Architecture

Slack Docker Pulls GitHub edit source

Architecture Overview

Alluxio serves as a new data access layer in the big data and machine learning ecosystem. It resides between any persistent storage systems such as Amazon S3, Microsoft Azure Object Store, Apache HDFS, or OpenStack Swift, and computation frameworks such as Apache Spark, Presto, or Hadoop MapReduce. Note that Alluxio itself is not a persistent storage system. Using Alluxio as the data access layer provides multiple benefits:

  • For user applications and computation frameworks, Alluxio provides fast storage, and facilitates data sharing and locality between applications, regardless of the computation engine used. As a result, Alluxio can serve data at memory speed when it is local or at the speed of the computation cluster network when data is in Alluxio. Data is only read once from the under storage system when accessed for the first time. Data access is significantly accelerated when access to the under storage is slow. To achieve the best performance, Alluxio is recommended to be deployed alongside a cluster’s computation framework.

  • For under storage systems, Alluxio bridges the gap between big data applications and traditional storage systems, expanding the set of workloads available to utilize the data. Since Alluxio hides the integration of under storage systems from applications, any under storage can support any of the applications and frameworks running on top of Alluxio. When mounting multiple under storage systems simultaneously, Alluxio serves as a unifying layer for any number of varied data sources.

Architecture overview

Alluxio can be divided into three components: masters, workers, and clients. A typical cluster consists of a single leading master, standby masters, a job master, standby job masters, workers, and job workers. The master and worker processes constitute the Alluxio servers, which are the components a system administrator would maintain. Clients are used to communicate with the Alluxio servers by applications such as Spark or MapReduce jobs, the Alluxio CLI, or the Alluxio FUSE layer.

Alluxio Job Masters and Job Workers can be separated into a separate function which is termed the Job Service. The Alluxio Job Service is a lightweight task scheduling framework responsible for assigning a number of different types of operations to Job Workers. Those tasks include

  • Loading data into Alluxio from a UFS
  • Persisting data to a UFS
  • Replicating files within Alluxio
  • Moving or copying data between UFS or Alluxio locations

The job service is designed so that all job related processes don’t necessarily need to be located with the rest of the Alluxio cluster. However, we do recommend that job workers are co-located with a corresponding Alluxio worker as it provides lower latency for RPCs and data transfer.

Masters

Alluxio masters

Alluxio contains two separate types of master processes. One is the Alluxio Master. The Alluxio Master serves all user requests and journals file system metadata changes. The Alluxio Job Master is the process which serves as a lightweight scheduler for file system operations which are then executed on Alluxio Job Workers.
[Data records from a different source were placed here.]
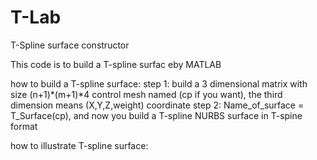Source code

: # T-Lab
T-Spline surface constructor

This code is to build a T-spline surfac eby MATLAB


how to build a T-spline surface:
step 1: build a 3 dimensional matrix with size (n+1)*(m+1)*4  control mesh named (cp if you want), the third dimension means (X,Y,Z,weight) coordinate
step 2: Name_of_surface = T_Surface(cp), and now you build a T-spline NURBS surface in T-spine format

how to illustrate T-spline surface: 
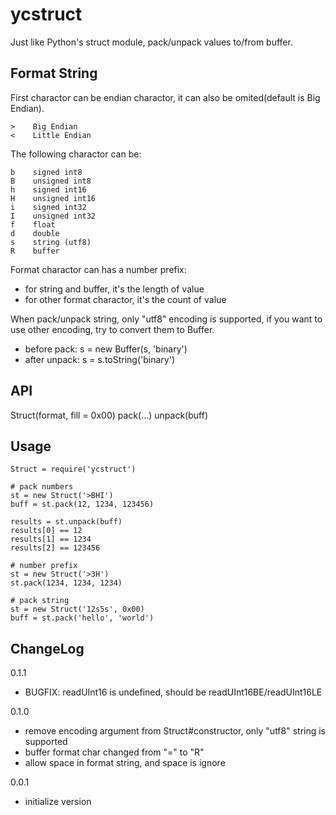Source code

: ycstruct
========

Just like Python's struct module, pack/unpack values to/from buffer.

Format String
-------------

First charactor can be endian charactor, it can also be omited(default is Big Endian).

    >    Big Endian  
    <    Little Endian

The following charactor can be:

    b    signed int8
    B    unsigned int8
    h    signed int16
    H    unsigned int16
    i    signed int32
    I    unsigned int32
    f    float
    d    double
    s    string (utf8)
    R    buffer

Format charactor can has a number prefix:

- for string and buffer, it's the length of value
- for other format charactor, it's the count of value

When pack/unpack string, only "utf8" encoding is supported, if you want to use other
encoding, try to convert them to Buffer.

- before pack: s = new Buffer(s, 'binary')
- after unpack: s = s.toString('binary')

API
---

  Struct(format, fill = 0x00)
    pack(...)
    unpack(buff)

Usage
-----

    Struct = require('ycstruct')

    # pack numbers
    st = new Struct('>BHI')
    buff = st.pack(12, 1234, 123456)

    results = st.unpack(buff)
    results[0] == 12
    results[1] == 1234
    results[2] == 123456

    # number prefix
    st = new Struct('>3H')
    st.pack(1234, 1234, 1234)

    # pack string
    st = new Struct('12s5s', 0x00)
    buff = st.pack('hello', 'world')

ChangeLog
---------

0.1.1

- BUGFIX: readUInt16 is undefined, should be readUInt16BE/readUInt16LE

0.1.0

- remove encoding argument from Struct#constructor, only "utf8" string is supported
- buffer format char changed from "=" to "R"
- allow space in format string, and space is ignore

0.0.1

- initialize version
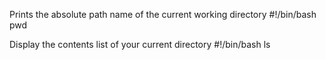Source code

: Prints the absolute path name of the current working directory
#!/bin/bash
pwd

Display the contents list of your current directory
#!/bin/bash
ls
The Alluxio Master can be deployed as one leading master and several standby masters for fault tolerance. When the leading master goes down, a standby master is elected to become the new leading master.

Leading Master

Only one master process can be the leading master in an Alluxio cluster. The leading master is responsible for managing the global metadata of the system. This includes file system metadata (e.g. the file system inode tree), block metadata (e.g. block locations), and worker capacity metadata (free and used space). The leading master will only ever query under storage for metadata. Application data will never be routed through the master. Alluxio clients interact with the leading master to read or modify this metadata. All workers periodically send heartbeat information to the leading master to maintain their participation in the cluster. The leading master does not initiate communication with other components; it only responds to requests via RPC services. The leading master records all file system transactions to a distributed persistent storage location to allow for recovery of master state information; the set of records is referred to as the journal.

Standby Masters

Standby masters are launched on different servers to provide fault-tolerance when running Alluxio in HA mode. Standby masters read journals written by the leading master to keep their own copies of the master state up-to-date. They also write journal checkpoints for faster recovery in the future. However, they do not process any requests from other Alluxio components. After leading master fail-over, the standby masters will re-elect the new leading master after.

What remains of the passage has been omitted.